Checking out the updated version of Compuserve in a wired world dominated by America Online reminds me of a favorite movie, Twins, starring Danny DeVito and Arnold Schwarzenegger. Their obvious physical differences are the running gag. But as the movie develops, we begin to realize how similar they really are, and how much more alike they become every day.
The differences between CompuServe 2000 and its big brother America Online are largely cosmetic--and temporary, too. The just-released 6.0 versions of both services' clients are matching outfits that differ only because AOL 6.0 must stretch over the 26-million-member AOL service. You can still find a few more program features and connection alternatives in AOL 6.0 than in CompuServe 2000 6.0, now the so-called value service of AOL. But this pair was obviously fished out of the same gene pool, and it is headed for Frick-and-Frackhood.
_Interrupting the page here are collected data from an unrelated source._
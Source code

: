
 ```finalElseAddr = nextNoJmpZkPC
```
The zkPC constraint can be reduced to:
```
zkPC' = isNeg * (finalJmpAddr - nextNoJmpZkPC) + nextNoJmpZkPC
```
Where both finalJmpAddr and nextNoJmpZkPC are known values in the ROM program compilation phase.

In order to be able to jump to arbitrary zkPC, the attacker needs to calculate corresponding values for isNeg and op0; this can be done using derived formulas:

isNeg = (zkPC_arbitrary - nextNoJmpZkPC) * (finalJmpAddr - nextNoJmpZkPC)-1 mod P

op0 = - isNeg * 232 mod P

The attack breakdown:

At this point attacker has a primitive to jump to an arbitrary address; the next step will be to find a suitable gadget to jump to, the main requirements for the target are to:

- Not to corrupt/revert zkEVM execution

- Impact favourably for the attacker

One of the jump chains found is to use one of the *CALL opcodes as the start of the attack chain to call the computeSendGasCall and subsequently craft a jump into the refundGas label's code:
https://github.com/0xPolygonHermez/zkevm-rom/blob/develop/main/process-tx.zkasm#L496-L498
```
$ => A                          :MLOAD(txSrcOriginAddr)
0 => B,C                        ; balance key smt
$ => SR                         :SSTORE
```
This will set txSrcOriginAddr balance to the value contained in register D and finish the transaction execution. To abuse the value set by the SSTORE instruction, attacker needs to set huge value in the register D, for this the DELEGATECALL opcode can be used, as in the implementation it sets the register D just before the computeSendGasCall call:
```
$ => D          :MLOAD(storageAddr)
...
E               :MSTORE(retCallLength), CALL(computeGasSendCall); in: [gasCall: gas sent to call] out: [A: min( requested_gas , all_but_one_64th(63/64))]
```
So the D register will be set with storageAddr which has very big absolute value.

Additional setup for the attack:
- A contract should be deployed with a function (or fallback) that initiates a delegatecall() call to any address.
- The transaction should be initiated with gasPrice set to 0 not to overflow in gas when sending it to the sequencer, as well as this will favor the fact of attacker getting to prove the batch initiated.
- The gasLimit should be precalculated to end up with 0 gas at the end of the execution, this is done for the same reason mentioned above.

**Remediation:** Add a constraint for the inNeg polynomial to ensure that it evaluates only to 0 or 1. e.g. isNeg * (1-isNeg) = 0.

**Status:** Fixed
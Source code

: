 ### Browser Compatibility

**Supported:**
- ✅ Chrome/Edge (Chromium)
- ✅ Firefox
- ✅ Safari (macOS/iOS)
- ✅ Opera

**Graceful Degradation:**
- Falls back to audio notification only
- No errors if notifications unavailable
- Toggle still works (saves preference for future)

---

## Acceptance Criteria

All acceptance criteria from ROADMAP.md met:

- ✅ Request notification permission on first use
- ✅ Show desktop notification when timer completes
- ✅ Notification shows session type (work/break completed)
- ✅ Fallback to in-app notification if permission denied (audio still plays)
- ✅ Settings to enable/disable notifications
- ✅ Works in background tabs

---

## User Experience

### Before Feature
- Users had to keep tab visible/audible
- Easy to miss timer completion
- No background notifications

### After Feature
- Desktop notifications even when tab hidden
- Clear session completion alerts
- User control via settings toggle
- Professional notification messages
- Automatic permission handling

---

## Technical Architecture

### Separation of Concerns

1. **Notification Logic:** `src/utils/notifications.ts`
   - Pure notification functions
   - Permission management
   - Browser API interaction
That should be good news to you 3 million CompuServe members, because that means your e-mail/ISP/Internet utility is being pumped up to look just like the biggest, baddest boy on the Internet. No other plain vanilla ISP or e-mail/ISP/Internet utility--no EarthLink or MSN--has been able to duplicate AOL's formula of extreme ease of use and convenient, reliable access or generate even a fifth of its membership. Whatever it is that Internet users like, AOL has figured it out and is cloning it with CompuServe.
An Evolution for New Users
CompuServe is one of the oldest online services, and it has some longstanding members (like me). But most of the million and a half people who have signed up for CompuServe over the past 18 months did so because they got a $400 cash rebate on a new PC, says Bob Kington, CompuServe vice president of programming. They're the network's future, and they're signed up on AOL's little brother, CompuServe 2000. This update's for them.
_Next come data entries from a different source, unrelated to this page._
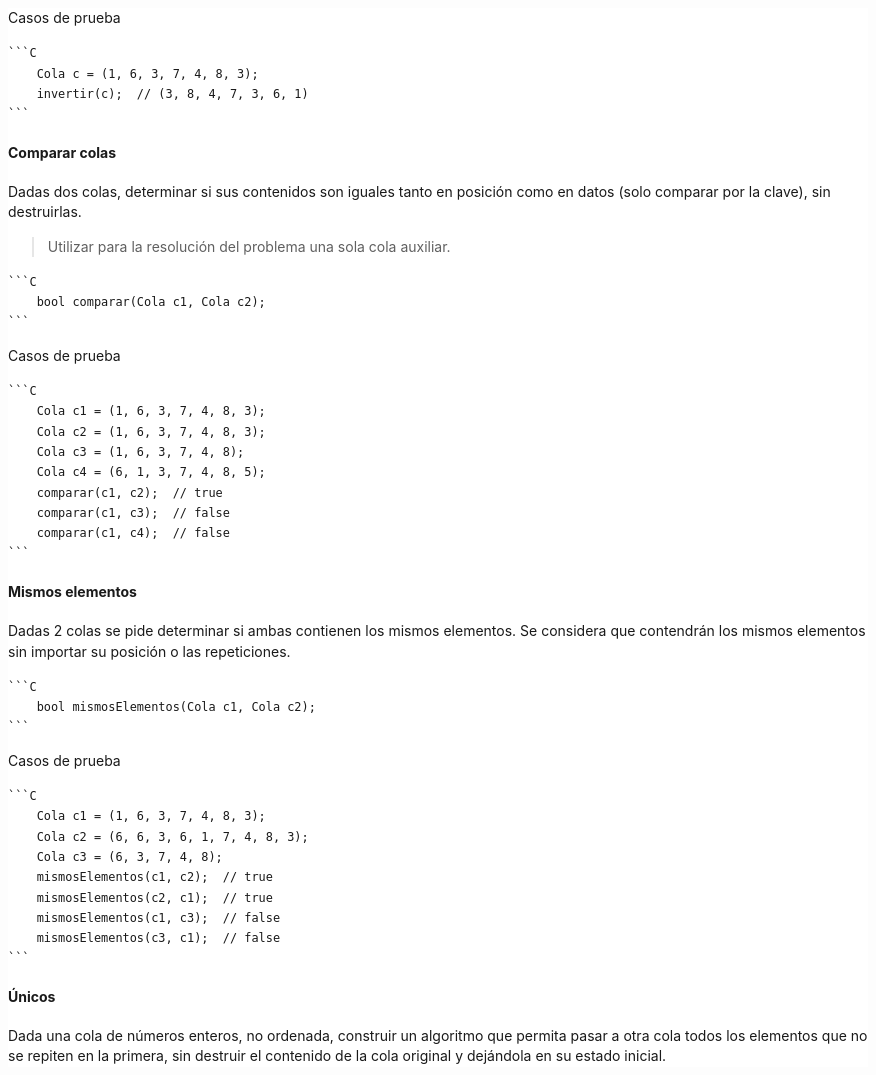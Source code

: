 Casos de prueba

    ```C
        Cola c = (1, 6, 3, 7, 4, 8, 3);
        invertir(c);  // (3, 8, 4, 7, 3, 6, 1)
    ```

#### Comparar colas

Dadas dos colas, determinar si sus contenidos son iguales tanto en posición como en
datos (solo comparar por la clave), sin destruirlas.
> Utilizar para la resolución del problema una sola cola auxiliar.

    ```C
        bool comparar(Cola c1, Cola c2);
    ```

Casos de prueba

    ```C
        Cola c1 = (1, 6, 3, 7, 4, 8, 3);
        Cola c2 = (1, 6, 3, 7, 4, 8, 3);
        Cola c3 = (1, 6, 3, 7, 4, 8);
        Cola c4 = (6, 1, 3, 7, 4, 8, 5);
        comparar(c1, c2);  // true
        comparar(c1, c3);  // false
        comparar(c1, c4);  // false
    ```

#### Mismos elementos

Dadas 2 colas se pide determinar si ambas contienen los mismos elementos. Se considera que contendrán los mismos elementos sin importar su posición o las repeticiones.

    ```C
        bool mismosElementos(Cola c1, Cola c2);
    ```

Casos de prueba

    ```C
        Cola c1 = (1, 6, 3, 7, 4, 8, 3);
        Cola c2 = (6, 6, 3, 6, 1, 7, 4, 8, 3);
        Cola c3 = (6, 3, 7, 4, 8);
        mismosElementos(c1, c2);  // true
        mismosElementos(c2, c1);  // true
        mismosElementos(c1, c3);  // false
        mismosElementos(c3, c1);  // false
    ```

#### Únicos

Dada una cola de números enteros, no ordenada, construir un algoritmo que permita
pasar a otra cola todos los elementos que no se repiten en la primera, sin destruir el
contenido de la cola original y dejándola en su estado inicial.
So, what about CompuServe 2000 6.0? It ain't half bad. I like it, although I'm not 100 percent sure why. The new stuff is tweaks. It looks like the developrs pasted the new feature list from AOL 6.0 right into the CompuServe 2000 6.0 menu.
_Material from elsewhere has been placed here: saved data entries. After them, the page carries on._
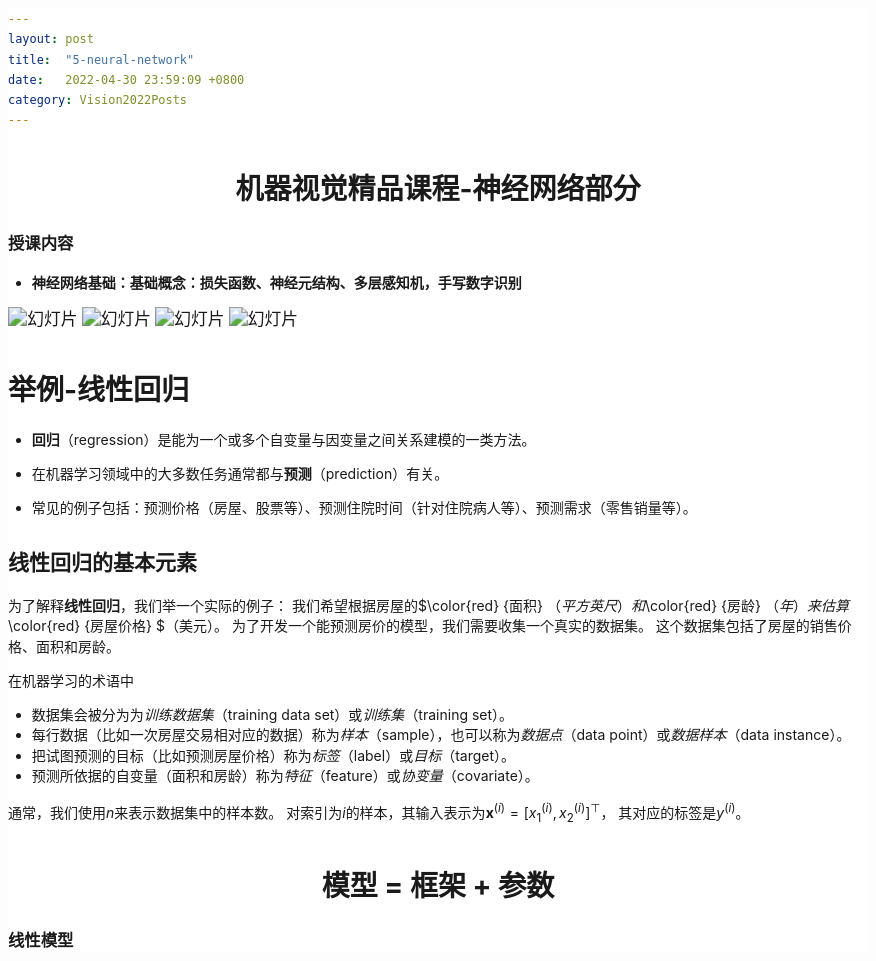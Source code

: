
 ```yaml
---
layout: post
title:  "5-neural-network"
date:   2022-04-30 23:59:09 +0800
category: Vision2022Posts
---
```




# <center>机器视觉精品课程-神经网络部分 </center>

### 授课内容
- **神经网络基础：基础概念：损失函数、神经元结构、多层感知机，手写数字识别**

<img src="{{ site.url }}/images/Vision2022/图像识别/幻灯片3.JPG" alt="幻灯片" style="zoom:120%;" />

<img src="{{ site.url }}/images/Vision2022/图像识别/幻灯片4.JPG" alt="幻灯片" style="zoom:120%;" />

<img src="{{ site.url }}/images/Vision2022/图像识别/幻灯片5.JPG" alt="幻灯片" style="zoom:120%;" />

<img src="{{ site.url }}/images/Vision2022/图像识别/幻灯片6.JPG" alt="幻灯片" style="zoom:120%;" />

# 举例-线性回归

- **回归**（regression）是能为一个或多个自变量与因变量之间关系建模的一类方法。

- 在机器学习领域中的大多数任务通常都与**预测**（prediction）有关。

- 常见的例子包括：预测价格（房屋、股票等）、预测住院时间（针对住院病人等）、预测需求（零售销量等）。

## 线性回归的基本元素

为了解释**线性回归**，我们举一个实际的例子：
我们希望根据房屋的$\color{red} {面积} $（平方英尺）和$\color{red} {房龄} $（年）来估算$\color{red} {房屋价格} $（美元）。
为了开发一个能预测房价的模型，我们需要收集一个真实的数据集。
这个数据集包括了房屋的销售价格、面积和房龄。

在机器学习的术语中
- 数据集会被分为为*训练数据集*（training data set）或*训练集*（training set）。
- 每行数据（比如一次房屋交易相对应的数据）称为*样本*（sample），也可以称为*数据点*（data point）或*数据样本*（data instance）。
- 把试图预测的目标（比如预测房屋价格）称为*标签*（label）或*目标*（target）。
- 预测所依据的自变量（面积和房龄）称为*特征*（feature）或*协变量*（covariate）。

通常，我们使用$n$来表示数据集中的样本数。
对索引为$i$的样本，其输入表示为$\mathbf{x}^{(i)} = [x_1^{(i)}, x_2^{(i)}]^\top$，
其对应的标签是$y^{(i)}$。

# <center>模型 = 框架 + 参数</center>
### 线性模型
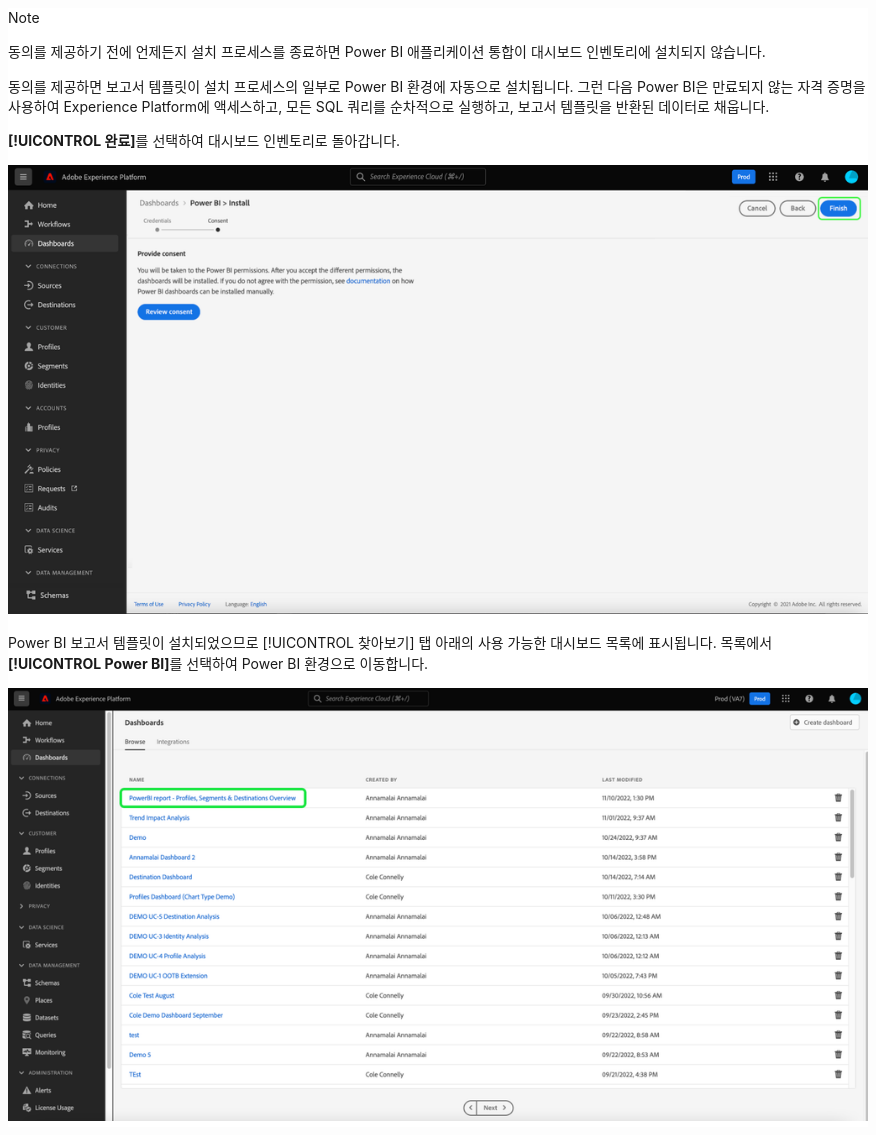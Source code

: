 >[!NOTE]
>
>동의를 제공하기 전에 언제든지 설치 프로세스를 종료하면 Power BI 애플리케이션 통합이 대시보드 인벤토리에 설치되지 않습니다.

동의를 제공하면 보고서 템플릿이 설치 프로세스의 일부로 Power BI 환경에 자동으로 설치됩니다. 그런 다음 Power BI은 만료되지 않는 자격 증명을 사용하여 Experience Platform에 액세스하고, 모든 SQL 쿼리를 순차적으로 실행하고, 보고서 템플릿을 반환된 데이터로 채웁니다.

**[!UICONTROL 완료]**&#x200B;를 선택하여 대시보드 인벤토리로 돌아갑니다.

![[완료] 버튼이 강조 표시된 동의 제공 화면입니다.](../images/power-bi/finish-consent-review.png)

Power BI 보고서 템플릿이 설치되었으므로 [!UICONTROL 찾아보기] 탭 아래의 사용 가능한 대시보드 목록에 표시됩니다. 목록에서 **[!UICONTROL Power BI]**&#x200B;를 선택하여 Power BI 환경으로 이동합니다.

![대시보드 인벤토리에 나열된 Power BI입니다.](../images/power-bi/power-bi-dashboard-inventory.png)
Most of the real improvements strengthen existing features of the network. For example, what I like the most about CompuServe 2000 is that it just works. It's solid, it's fast, and when you dial in, you get an answer every time. My other ISPs? Very spotty. But CompuServe 2000 uses the same network as AOL, with thousands of local access numbers and roughly 50,000 new modem ports being added monthly.
Like AOL 6.0, CompuServe 6.0 now accepts highly graphical HTML Web pages in messages and pops up the RealNetworks media player for music and videos. And of course, CompuServe Instant Messenger hooks into AIM, with the same AIM-style emoticons and other trivialities. The real payoff is that you can hook up with your AIM buddies--although not orphans of MSN and other competing messaging services (yet).